What this task involves:
Please return every line of the records below that contains the word "frontend".

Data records
>>>>

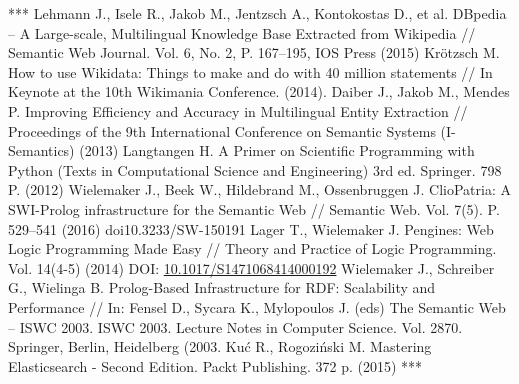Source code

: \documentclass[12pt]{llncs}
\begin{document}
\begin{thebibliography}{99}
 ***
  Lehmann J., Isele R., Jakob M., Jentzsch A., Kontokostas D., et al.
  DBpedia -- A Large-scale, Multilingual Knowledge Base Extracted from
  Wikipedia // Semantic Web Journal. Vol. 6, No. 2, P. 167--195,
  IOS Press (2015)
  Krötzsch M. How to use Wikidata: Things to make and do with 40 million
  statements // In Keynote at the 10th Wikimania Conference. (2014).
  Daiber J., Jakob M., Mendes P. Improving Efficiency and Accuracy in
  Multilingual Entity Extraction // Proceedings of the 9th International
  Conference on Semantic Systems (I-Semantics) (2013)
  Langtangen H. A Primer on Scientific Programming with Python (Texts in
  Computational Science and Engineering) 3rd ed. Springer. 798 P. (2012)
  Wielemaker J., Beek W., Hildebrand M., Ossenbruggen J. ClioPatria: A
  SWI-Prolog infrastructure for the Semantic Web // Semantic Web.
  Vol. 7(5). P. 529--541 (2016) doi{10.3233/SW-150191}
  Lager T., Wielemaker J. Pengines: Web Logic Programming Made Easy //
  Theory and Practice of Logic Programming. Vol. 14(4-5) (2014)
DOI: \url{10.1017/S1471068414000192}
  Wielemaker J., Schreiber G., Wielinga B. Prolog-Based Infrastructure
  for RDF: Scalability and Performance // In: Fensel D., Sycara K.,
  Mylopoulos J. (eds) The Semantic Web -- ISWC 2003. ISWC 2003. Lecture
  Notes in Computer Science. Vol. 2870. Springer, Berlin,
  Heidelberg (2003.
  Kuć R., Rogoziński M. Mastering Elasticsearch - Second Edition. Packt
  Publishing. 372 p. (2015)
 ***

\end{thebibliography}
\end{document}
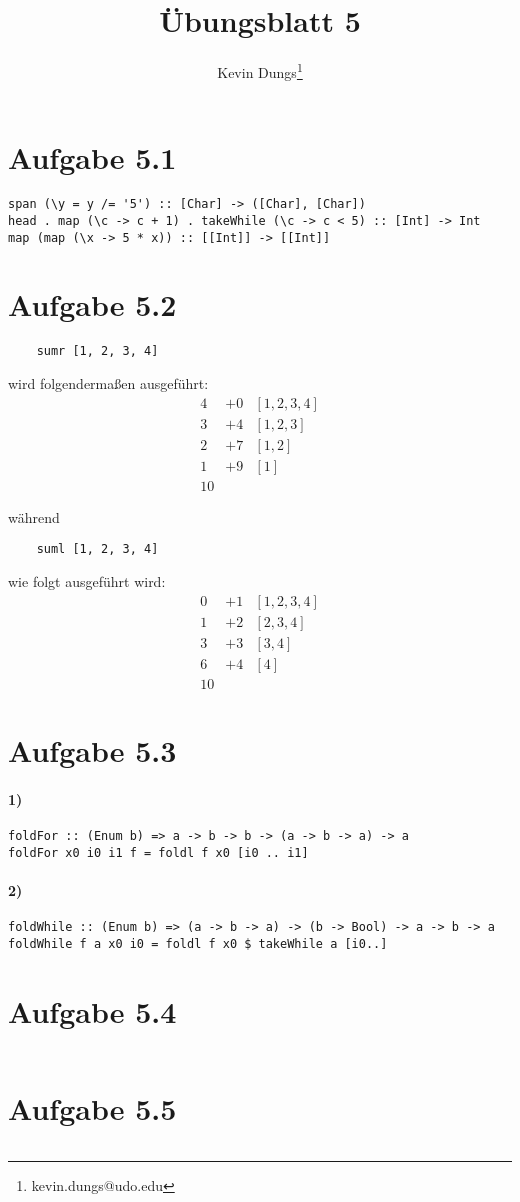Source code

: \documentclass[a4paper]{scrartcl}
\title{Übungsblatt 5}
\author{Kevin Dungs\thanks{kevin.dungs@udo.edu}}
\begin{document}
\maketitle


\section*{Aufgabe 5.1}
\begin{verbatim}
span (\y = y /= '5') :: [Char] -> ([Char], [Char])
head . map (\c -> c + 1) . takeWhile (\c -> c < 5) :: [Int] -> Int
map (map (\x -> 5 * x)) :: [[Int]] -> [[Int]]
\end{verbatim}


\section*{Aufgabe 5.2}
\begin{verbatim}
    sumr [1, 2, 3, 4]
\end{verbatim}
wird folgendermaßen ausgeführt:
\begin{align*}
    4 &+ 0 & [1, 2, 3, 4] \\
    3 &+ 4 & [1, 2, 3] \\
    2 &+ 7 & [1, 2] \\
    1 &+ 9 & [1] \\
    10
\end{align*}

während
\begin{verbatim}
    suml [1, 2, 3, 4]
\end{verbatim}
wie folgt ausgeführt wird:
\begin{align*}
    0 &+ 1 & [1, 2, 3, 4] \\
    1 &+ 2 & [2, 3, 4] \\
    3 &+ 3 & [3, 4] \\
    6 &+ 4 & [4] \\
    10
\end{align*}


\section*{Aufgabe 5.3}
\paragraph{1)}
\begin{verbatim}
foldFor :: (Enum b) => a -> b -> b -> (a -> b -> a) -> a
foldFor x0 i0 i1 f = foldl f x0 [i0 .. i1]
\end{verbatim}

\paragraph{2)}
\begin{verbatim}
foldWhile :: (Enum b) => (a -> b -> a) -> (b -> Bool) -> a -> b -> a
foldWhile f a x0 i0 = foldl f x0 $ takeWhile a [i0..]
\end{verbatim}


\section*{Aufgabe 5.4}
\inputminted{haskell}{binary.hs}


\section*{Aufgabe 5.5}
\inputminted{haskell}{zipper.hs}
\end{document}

<<<<
>>>>

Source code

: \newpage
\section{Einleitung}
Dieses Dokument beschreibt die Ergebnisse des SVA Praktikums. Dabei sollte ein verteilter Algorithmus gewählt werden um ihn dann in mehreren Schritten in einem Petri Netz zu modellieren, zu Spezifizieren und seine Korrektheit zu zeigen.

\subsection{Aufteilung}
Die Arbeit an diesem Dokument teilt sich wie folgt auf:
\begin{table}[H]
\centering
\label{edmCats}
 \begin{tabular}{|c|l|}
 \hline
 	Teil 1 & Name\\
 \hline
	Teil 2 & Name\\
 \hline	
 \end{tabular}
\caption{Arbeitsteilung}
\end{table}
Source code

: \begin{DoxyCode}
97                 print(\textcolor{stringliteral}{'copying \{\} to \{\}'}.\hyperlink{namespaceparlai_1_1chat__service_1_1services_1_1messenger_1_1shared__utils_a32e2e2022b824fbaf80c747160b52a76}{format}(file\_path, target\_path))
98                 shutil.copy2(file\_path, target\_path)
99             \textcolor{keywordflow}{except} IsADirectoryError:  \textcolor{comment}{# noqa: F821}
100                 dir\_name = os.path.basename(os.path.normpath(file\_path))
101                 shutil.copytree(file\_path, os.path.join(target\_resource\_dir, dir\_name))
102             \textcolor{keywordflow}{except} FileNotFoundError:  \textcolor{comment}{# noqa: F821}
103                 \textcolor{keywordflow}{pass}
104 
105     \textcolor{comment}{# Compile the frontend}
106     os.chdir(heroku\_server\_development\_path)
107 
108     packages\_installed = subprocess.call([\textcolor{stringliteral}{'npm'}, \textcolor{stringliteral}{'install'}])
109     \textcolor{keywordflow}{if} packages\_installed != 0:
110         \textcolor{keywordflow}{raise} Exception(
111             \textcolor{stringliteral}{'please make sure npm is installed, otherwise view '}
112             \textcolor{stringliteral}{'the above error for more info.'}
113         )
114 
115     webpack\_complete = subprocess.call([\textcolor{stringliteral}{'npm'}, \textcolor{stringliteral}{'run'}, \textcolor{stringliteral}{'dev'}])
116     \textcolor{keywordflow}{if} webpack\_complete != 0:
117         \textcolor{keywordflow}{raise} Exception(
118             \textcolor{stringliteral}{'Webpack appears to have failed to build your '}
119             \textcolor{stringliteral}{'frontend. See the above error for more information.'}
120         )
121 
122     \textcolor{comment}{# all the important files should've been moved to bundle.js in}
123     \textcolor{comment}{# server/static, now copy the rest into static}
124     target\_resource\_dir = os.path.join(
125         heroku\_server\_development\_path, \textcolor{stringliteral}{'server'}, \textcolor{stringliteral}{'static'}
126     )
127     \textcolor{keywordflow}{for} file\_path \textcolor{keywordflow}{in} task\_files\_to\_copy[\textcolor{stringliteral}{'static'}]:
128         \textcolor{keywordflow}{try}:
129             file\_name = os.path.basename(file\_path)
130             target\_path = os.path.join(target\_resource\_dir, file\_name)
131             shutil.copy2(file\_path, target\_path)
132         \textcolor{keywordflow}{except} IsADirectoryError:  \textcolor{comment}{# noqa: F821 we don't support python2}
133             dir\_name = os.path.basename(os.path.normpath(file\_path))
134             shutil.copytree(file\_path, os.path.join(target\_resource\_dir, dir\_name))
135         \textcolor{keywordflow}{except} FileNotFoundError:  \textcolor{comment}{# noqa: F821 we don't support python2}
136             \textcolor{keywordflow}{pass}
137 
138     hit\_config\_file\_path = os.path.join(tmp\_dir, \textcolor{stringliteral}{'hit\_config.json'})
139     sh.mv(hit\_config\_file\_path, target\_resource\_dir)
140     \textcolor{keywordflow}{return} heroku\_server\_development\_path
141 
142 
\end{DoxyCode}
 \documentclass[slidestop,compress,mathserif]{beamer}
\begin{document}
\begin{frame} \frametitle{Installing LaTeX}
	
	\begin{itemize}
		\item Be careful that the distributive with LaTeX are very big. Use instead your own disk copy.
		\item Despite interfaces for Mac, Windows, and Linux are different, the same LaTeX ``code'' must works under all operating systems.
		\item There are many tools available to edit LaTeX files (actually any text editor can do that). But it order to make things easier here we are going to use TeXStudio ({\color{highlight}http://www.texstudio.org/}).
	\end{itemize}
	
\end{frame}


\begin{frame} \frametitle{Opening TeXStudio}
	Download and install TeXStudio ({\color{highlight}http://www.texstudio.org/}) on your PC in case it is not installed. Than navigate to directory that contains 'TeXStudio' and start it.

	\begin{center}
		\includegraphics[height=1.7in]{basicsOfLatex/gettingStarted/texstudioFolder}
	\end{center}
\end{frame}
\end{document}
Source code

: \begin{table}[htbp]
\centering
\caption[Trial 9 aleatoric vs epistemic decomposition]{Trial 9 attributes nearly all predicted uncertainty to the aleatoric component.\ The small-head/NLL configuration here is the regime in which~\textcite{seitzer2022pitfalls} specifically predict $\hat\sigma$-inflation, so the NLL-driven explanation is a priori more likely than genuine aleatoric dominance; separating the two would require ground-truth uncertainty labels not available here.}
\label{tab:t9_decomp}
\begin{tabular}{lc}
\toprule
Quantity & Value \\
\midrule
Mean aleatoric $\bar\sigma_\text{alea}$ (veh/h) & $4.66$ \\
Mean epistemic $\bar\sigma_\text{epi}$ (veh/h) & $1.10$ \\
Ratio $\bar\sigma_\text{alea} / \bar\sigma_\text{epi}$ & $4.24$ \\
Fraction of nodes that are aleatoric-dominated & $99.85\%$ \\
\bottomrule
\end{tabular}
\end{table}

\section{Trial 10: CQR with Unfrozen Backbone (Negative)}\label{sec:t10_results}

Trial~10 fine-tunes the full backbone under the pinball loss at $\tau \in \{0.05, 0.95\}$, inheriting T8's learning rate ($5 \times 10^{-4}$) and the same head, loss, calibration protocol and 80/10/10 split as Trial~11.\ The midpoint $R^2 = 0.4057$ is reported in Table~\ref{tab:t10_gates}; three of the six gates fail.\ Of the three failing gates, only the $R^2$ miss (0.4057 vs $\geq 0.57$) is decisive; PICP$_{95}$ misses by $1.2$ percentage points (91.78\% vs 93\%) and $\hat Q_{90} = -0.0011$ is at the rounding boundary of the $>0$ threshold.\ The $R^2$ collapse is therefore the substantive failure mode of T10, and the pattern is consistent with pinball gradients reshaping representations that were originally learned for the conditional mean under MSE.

<<<<
>>>>

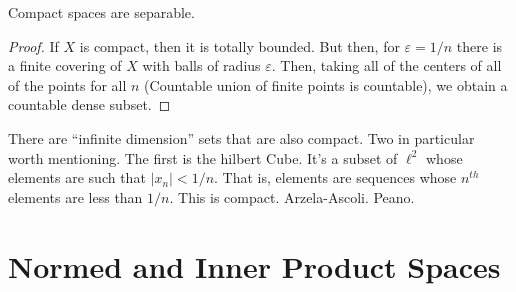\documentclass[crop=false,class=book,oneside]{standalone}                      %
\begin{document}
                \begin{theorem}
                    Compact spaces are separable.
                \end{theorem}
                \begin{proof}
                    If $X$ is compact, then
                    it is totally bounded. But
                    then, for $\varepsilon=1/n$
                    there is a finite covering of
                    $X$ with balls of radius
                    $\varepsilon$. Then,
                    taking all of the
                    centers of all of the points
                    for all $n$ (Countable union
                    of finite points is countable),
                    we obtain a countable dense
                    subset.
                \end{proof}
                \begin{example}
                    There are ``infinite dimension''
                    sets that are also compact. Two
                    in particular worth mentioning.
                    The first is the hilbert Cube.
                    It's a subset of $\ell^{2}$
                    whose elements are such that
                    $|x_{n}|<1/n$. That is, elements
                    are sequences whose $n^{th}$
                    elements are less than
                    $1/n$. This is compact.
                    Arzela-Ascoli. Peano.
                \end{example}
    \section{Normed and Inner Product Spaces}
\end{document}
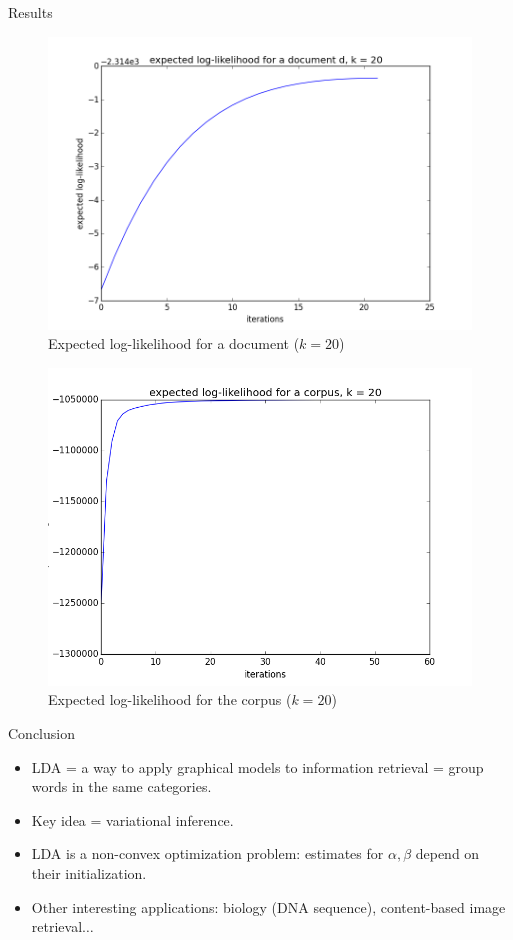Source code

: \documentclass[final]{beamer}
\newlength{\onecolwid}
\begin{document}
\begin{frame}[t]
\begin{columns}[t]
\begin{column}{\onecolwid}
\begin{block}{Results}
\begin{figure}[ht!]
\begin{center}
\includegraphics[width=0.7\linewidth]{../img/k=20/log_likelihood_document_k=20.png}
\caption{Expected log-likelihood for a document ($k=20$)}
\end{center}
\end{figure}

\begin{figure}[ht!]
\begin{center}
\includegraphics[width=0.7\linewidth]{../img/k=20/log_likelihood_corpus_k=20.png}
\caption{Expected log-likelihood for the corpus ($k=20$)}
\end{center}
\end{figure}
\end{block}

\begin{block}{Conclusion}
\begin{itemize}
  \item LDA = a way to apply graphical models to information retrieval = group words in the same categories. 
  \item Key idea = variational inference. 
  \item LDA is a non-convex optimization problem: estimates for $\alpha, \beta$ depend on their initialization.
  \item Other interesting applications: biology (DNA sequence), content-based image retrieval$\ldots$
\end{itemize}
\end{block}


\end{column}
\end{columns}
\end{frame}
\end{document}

<<<<

Answer:
105     \textcolor{comment}{# Compile the frontend}
119             \textcolor{stringliteral}{'frontend. See the above error for more information.'}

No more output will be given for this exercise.